Brute Force Technology my last book review sourced from the course I’m taking on environmental history, I hinted that some of the authors we read were very keen to list our failures of the past and quantify the damage we’ve done. Paul R. Josephson, in his Industrialized Nature, does just this, seeking to demonstrate how large-scale resource management systems almost always ensure environmental degradation and long-term losses in different ways. Dubbing these systems “brute force technologies,” Josephson studies how they were employed by varied combinations of diverse political systems, social groups, and economic goals on different types of raw materials in several countries. All led to similarly disastrous results for the ecosystems in question, but, the author argues, man’s hubris is strong enough to convince political and scientific spheres that further innovation can solve problems and maintain profitable advances in the future. While describing the ecological damage caused by brute force technologies, Josephson makes sure to include social stresses inflicted upon local communities, such as native tribes and other underrepresented groups directly affected by the overwhelmingly negative changes.

Covering several countries (Brazil, Norway, the US, and the former USSR) and different fields of management (primarily hydroelectricity, aquaculture, and forestry), Industrialized Nature contains accounts of the apathy, ineptitude and greed seemingly inherent in many scientific and political projects purportedly put in motion to meliorate the public good while enhancing human control over nature. While Johnson is wary of taking sides, it seems that the former Soviet Union, not only for its size but also due to its leadership, exemplifies the most rigorous and failed undertakings of industrializing the natural environment in all three types of resource he explores. Stalin in particular is frequently cited as the source of unwise or amoral management decisions, from the “war on nature” to that on “primitivism,” and the massive propaganda and policing system he built allowed for the effective stifling of any dissenting voice regarding projects to dam a river multiple times or ignore potential effects of industrial waste; water pollution became one of the greatest problems in Siberia and elsewhere for both human and ichthyoid (fish) populations.

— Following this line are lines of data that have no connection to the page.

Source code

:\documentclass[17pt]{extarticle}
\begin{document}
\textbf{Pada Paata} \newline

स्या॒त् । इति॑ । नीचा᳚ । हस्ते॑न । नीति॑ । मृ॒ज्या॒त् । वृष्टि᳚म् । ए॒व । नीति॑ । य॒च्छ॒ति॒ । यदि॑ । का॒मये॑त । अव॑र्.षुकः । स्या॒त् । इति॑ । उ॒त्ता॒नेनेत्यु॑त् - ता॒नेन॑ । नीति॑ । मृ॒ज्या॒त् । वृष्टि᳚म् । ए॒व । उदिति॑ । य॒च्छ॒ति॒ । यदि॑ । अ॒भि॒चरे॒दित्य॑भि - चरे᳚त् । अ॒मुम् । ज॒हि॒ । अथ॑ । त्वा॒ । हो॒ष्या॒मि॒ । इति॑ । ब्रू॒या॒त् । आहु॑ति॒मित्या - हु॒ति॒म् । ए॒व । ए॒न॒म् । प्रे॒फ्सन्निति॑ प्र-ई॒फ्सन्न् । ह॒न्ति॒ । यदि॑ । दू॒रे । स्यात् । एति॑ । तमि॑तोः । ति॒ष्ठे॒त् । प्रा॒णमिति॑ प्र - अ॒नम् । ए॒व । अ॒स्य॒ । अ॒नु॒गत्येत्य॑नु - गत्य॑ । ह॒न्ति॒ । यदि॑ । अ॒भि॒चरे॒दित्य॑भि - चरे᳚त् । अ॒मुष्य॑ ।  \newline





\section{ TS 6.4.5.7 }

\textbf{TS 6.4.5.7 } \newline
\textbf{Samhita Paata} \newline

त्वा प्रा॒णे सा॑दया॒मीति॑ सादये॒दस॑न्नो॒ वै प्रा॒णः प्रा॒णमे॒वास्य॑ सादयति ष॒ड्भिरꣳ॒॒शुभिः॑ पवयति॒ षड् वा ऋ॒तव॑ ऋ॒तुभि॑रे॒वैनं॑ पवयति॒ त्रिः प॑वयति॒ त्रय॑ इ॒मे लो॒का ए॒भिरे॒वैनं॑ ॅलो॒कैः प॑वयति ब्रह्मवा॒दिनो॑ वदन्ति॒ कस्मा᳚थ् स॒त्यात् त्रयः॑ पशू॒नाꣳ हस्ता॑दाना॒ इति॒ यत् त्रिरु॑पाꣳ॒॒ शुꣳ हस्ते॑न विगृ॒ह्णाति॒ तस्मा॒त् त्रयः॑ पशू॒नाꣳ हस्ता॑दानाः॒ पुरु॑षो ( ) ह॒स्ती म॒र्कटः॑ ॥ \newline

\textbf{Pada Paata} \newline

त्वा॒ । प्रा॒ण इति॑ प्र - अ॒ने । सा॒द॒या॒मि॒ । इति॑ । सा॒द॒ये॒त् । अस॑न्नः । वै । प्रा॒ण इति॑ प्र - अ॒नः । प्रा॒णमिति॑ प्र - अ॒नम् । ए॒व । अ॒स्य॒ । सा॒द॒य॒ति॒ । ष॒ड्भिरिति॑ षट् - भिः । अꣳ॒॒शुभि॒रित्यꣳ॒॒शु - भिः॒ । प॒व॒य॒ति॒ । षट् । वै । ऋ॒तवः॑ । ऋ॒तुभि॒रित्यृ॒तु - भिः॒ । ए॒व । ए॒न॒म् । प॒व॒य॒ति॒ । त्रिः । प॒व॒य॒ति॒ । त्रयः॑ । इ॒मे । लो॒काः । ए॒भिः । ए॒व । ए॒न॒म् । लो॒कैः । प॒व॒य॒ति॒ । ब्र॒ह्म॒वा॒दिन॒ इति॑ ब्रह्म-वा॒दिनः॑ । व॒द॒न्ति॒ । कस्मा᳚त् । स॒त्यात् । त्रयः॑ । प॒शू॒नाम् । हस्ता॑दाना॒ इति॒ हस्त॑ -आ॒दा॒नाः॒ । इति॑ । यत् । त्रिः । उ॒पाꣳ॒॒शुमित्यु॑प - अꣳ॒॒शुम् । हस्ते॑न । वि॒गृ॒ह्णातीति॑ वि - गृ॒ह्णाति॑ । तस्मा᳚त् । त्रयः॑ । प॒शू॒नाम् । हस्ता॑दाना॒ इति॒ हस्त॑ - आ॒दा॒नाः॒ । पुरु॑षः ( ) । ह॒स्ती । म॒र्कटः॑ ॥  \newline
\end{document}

But the steel fist of socialism was clearly not the only catalyst of brute force technology: the United States’ various government and scientific bodies developed—often ahead of the Soviets’—many of the exact same problems as their cold war enemies, most likely because the incentives of capitalism were just as driving as the fears used in Soviet communism when it came to resource extraction. One of the problems inherent in all the different case studies Josephson provides is that of perceived inexhaustibility of the resource being exploited (e.g. white pines or cod); another significant factor is the influence of an urban ethos in the design and purpose of the projects: the Grand Coulee Dam was erected not truly for the miles of potato fields in arid lands, but for the large human populations that would or could rely on the significant sources of food.

Douglas Weiner, a seminal environmental historian, writes that, “Every environmental story is a story about power.” Josephson’s text is certainly saturated with this sentiment. The very phrase he coins to refer to the mechanism that has been transforming the natural world evokes the image of a struggle for control, a massive expenditure of energy in an attempt to dominate something entirely. The problem, as Josephson tries to show the reader, is that humans’ insatiable need for power—in both the sense of energy and control—will be the environment’s demise, and thus our own.